== Segment start ==

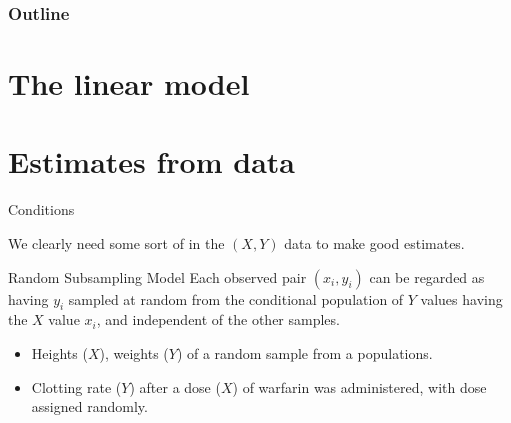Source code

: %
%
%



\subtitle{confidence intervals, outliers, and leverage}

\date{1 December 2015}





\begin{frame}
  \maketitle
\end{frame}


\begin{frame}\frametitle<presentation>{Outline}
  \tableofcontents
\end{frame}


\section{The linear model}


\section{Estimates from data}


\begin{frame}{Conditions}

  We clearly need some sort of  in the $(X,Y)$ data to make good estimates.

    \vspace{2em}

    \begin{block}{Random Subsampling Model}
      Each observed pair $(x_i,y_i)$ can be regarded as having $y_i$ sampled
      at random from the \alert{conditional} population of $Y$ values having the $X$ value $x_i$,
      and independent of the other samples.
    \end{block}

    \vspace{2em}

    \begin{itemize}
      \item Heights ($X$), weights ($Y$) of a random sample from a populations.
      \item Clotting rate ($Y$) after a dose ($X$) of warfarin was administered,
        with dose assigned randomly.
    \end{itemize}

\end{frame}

== Segment end ==
== Segment start ==

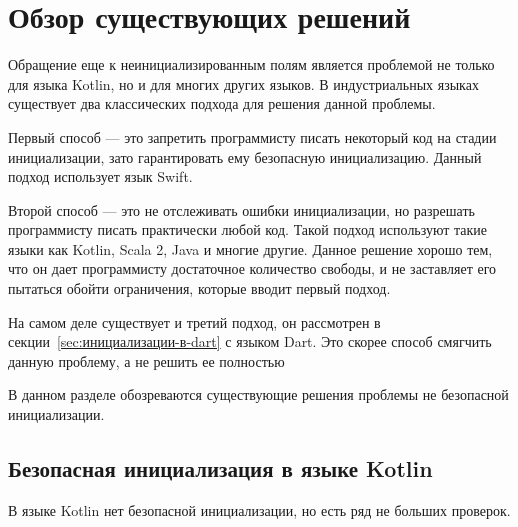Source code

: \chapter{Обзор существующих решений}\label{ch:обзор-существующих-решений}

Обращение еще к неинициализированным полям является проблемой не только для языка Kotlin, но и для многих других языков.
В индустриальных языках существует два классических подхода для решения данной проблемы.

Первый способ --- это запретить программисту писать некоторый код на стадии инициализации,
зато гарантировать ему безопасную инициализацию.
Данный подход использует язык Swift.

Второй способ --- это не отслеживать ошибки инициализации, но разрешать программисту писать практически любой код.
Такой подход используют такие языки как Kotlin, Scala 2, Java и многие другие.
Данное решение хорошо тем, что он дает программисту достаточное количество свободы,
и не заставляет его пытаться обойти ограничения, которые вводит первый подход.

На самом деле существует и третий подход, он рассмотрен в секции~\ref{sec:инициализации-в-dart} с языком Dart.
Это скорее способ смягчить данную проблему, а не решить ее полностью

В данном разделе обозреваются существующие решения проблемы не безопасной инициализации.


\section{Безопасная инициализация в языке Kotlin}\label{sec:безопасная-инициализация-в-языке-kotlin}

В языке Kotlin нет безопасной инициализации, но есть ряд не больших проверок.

== Segment end ==
== Segment start ==

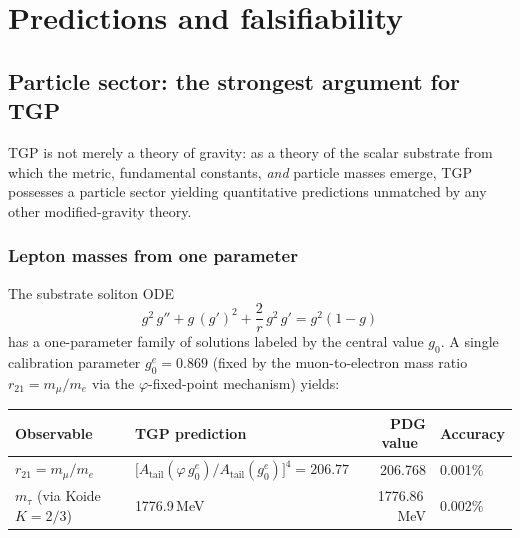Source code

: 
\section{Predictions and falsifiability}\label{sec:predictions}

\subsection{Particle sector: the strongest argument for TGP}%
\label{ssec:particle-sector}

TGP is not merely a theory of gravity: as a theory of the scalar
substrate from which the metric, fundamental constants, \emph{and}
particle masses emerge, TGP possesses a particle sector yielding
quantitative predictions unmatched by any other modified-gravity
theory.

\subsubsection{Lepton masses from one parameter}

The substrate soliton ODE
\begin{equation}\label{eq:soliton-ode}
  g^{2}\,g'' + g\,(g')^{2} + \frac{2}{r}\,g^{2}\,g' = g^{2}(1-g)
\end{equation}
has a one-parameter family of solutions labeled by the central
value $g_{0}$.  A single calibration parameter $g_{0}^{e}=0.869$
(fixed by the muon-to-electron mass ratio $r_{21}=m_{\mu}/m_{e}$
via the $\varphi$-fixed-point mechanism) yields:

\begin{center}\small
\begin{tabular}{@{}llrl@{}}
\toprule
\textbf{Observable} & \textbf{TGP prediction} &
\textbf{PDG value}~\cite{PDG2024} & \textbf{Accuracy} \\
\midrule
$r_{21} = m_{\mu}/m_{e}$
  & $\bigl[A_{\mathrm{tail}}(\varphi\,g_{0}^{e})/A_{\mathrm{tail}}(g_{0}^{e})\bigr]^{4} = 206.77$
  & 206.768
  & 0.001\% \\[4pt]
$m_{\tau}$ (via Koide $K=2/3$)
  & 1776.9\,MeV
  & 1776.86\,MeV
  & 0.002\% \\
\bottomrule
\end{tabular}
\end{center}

== Segment end ==

Problem to solve
In the material above, locate the line containing "В индустриальных языках" and the line containing "В языке Kotlin нет". Transcribe exactly those two lines and every line between them, and nothing more.

Result of this exercise
В индустриальных языках существует два классических подхода для решения данной проблемы.

Первый способ --- это запретить программисту писать некоторый код на стадии инициализации,
зато гарантировать ему безопасную инициализацию.
Данный подход использует язык Swift.

Второй способ --- это не отслеживать ошибки инициализации, но разрешать программисту писать практически любой код.
Такой подход используют такие языки как Kotlin, Scala 2, Java и многие другие.
Данное решение хорошо тем, что он дает программисту достаточное количество свободы,
и не заставляет его пытаться обойти ограничения, которые вводит первый подход.

На самом деле существует и третий подход, он рассмотрен в секции~\ref{sec:инициализации-в-dart} с языком Dart.
Это скорее способ смягчить данную проблему, а не решить ее полностью

В данном разделе обозреваются существующие решения проблемы не безопасной инициализации.


\section{Безопасная инициализация в языке Kotlin}\label{sec:безопасная-инициализация-в-языке-kotlin}

В языке Kotlin нет безопасной инициализации, но есть ряд не больших проверок.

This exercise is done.